The problem is that when human capacities are replaced by machines, we become less human and less capable. ^ back to top
Some Things Never Change (1/11/2007) Below is a letter, taken from Zbigniew Herbert's prose piece "Letter," in which Jan Vermeer writes to his friend Anton van Leeuwenhoek, beautifully touching upon seemingly eternal themes about the relationship, and sometimes antagonism, between art and science. I've never seen a better definition of what emotions and convictions motivate naturalist painters:
"Undoubtedly you will be surprised I am writing rather than simply dropping by your laboratory before dusk, as so often happens. But I think I do not have enough courage, I do not know how to tell you to your face what you will read in a moment.
"I would prefer not to write this letter. I hesitated for a long time, because I really did not want to expose our long friendship to danger. Finally I made up my mind to do it. There are, after all, things more important than what unites us, more important than Leeuwenhoek, more important than Vermeer.
"A few days ago you showed me a drop of water under your new microscope. I always thought it was pure like glass, while in reality strange creatures swirl in it like in Bosch's transparent hell. During this demonstration you watched my consternation intently, and I think with satisfaction. Between us there was silence. Then you said very slowly and deliberately: 'Such is water, my dear, such and not otherwise.'
"I understood what you wanted to say by that: that we artists record appearances, the life of shadows and the deceptive surface of the world; we do not have the courage or ability to reach the essence of things. We are craftsmen so to speak who work in the matter of illusion, while you and those like you are the masters of truth.
"As you know my father owned the tavern 'Mechelen' at the market place. An old sailor often came there who had wandered all over the world, from Indochina to Brazil and from Madagascar to the Arctic Ocean. I remember him well. He was always quite tipsy but told splendid stories, and everyone gladly listened to him. He was the attraction of the place, like a big colorful picture or exotic animal. One of his favorite stories was about the Chinese emperor Shi Huang-ti.

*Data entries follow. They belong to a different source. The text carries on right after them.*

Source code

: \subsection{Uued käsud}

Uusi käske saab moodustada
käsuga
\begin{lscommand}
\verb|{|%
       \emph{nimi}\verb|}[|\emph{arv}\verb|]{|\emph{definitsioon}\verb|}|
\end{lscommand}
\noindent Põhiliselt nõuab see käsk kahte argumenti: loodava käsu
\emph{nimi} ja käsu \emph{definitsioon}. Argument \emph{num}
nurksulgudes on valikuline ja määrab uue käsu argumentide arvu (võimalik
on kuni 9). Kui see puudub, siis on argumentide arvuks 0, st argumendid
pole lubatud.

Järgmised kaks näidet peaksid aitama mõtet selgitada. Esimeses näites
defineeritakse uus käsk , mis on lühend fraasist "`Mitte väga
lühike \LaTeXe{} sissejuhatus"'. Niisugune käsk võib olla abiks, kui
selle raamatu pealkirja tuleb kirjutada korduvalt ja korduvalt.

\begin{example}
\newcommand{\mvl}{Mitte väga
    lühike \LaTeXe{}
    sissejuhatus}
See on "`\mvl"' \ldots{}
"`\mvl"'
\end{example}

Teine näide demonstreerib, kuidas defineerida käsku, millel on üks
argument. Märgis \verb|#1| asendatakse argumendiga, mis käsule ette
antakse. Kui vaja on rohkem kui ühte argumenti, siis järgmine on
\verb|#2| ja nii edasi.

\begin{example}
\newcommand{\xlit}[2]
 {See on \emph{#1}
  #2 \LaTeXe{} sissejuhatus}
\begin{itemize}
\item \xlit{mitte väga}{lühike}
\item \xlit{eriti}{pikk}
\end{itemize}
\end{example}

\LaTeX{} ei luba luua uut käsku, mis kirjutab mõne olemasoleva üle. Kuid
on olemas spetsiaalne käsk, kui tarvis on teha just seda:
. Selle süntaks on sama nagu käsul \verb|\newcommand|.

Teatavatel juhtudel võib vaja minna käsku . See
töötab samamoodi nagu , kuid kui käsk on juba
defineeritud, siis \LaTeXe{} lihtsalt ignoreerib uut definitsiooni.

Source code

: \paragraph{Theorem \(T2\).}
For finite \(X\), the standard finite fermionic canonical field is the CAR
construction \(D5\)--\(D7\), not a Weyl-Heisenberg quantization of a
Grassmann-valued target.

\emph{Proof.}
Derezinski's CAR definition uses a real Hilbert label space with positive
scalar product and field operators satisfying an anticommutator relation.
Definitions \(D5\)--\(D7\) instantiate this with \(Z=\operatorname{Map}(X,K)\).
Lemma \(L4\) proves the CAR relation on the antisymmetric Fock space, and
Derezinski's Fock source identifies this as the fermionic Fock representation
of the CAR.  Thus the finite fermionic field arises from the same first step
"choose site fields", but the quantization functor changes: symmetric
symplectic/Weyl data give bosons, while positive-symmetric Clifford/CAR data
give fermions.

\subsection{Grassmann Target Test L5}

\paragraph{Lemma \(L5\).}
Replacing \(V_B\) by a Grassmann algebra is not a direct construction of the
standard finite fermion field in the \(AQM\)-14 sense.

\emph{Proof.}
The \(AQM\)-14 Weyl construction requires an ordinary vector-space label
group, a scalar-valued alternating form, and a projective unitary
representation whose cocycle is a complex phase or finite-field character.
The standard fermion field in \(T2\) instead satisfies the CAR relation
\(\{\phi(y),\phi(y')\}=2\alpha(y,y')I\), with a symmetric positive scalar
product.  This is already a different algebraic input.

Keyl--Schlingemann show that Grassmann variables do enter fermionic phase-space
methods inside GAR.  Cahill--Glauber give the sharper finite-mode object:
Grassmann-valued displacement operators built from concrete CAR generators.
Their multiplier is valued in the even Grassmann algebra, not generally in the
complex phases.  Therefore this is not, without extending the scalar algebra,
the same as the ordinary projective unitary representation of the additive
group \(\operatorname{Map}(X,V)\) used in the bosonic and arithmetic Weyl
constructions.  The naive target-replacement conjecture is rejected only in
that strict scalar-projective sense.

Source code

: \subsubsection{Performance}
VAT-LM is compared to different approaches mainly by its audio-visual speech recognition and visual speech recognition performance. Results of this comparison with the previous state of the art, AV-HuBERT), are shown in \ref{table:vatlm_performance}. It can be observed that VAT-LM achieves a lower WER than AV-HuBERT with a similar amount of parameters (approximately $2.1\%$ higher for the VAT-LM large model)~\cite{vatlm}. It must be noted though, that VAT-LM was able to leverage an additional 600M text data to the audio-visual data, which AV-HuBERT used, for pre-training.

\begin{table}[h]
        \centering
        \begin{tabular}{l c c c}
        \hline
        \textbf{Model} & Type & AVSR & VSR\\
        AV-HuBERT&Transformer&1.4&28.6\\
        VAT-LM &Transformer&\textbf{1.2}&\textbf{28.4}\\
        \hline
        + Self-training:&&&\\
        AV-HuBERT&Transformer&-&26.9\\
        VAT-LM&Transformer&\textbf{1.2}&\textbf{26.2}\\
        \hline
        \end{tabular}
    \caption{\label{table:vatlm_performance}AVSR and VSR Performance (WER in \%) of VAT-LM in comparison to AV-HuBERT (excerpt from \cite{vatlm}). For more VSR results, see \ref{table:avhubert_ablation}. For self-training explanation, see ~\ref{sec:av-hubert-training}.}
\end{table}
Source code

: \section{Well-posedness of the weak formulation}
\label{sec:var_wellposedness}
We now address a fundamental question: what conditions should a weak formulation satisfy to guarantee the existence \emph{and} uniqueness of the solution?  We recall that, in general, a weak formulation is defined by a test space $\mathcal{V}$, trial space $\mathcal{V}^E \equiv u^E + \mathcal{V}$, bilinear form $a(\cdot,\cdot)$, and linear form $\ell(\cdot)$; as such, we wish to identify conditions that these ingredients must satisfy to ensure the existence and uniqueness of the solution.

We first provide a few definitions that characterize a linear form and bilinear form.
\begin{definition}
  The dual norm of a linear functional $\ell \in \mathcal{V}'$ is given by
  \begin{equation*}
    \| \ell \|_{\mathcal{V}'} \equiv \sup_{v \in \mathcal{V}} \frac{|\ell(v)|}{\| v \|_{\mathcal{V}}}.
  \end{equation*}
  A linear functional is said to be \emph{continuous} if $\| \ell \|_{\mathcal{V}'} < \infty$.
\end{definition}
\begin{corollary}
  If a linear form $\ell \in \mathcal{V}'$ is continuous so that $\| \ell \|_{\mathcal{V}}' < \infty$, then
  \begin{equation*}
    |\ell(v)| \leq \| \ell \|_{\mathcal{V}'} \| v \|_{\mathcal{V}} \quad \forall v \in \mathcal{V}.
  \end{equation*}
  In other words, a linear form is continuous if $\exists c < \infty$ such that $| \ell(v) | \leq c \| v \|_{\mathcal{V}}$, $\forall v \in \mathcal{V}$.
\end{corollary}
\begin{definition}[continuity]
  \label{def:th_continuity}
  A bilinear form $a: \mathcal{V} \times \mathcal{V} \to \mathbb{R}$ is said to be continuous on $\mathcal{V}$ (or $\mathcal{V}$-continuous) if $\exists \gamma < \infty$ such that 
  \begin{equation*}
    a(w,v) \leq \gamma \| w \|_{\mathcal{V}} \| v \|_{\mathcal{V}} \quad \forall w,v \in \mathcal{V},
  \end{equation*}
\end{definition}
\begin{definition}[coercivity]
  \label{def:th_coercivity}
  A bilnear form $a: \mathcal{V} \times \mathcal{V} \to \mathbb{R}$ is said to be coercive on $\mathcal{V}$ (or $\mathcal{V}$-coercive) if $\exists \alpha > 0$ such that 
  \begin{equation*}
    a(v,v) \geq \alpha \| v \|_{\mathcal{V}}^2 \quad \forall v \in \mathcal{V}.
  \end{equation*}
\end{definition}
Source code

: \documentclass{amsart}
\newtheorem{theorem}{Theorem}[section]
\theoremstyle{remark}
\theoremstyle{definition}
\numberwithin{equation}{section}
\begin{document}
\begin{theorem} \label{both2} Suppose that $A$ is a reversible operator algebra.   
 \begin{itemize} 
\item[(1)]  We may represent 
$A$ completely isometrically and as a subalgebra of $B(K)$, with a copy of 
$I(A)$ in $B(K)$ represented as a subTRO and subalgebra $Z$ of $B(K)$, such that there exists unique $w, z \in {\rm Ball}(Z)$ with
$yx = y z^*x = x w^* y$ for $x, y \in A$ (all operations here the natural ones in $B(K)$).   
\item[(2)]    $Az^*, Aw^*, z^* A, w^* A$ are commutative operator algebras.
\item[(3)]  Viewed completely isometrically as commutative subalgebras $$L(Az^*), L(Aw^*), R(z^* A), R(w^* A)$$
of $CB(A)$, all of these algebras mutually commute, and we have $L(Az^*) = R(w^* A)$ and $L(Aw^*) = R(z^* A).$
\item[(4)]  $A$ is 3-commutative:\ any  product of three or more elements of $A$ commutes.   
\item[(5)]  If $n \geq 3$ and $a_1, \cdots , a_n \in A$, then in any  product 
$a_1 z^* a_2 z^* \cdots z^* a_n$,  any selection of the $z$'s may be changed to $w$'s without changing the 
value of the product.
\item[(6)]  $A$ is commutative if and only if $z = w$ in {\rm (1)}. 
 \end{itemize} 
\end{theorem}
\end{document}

"This emperor ordered his country to be surrounded by a thick wall, to shut himself off from everything that was different. He burned all books so he would not have to listen to the admonishing voice of the past; he forbade cultivation of any of the arts under penalty of death. (Their complete uselessness was blatantly clear when they were compared to such important tasks of state as building a fortress, or cutting off rebels' heads). Thus poets, painters, and musicians hid in the mountains and remote monasteries; they led the life of exiles tracked by a pack of informers. On the squares, piles of paintings were burned, fans, statues, ornate fabrics, objects of luxury and all things that could be considered pretty. Men, women and children all wore the same ash-colored clothes. The emperor declared war even on flowers; he ordered their fields to be buried under stones. A special decree announced that at sunset everyone was to be at home, the windows tightly covered with black curtains because (you know yourself) what incredible pictures can be painted by the wind, clouds, and the light of sunset.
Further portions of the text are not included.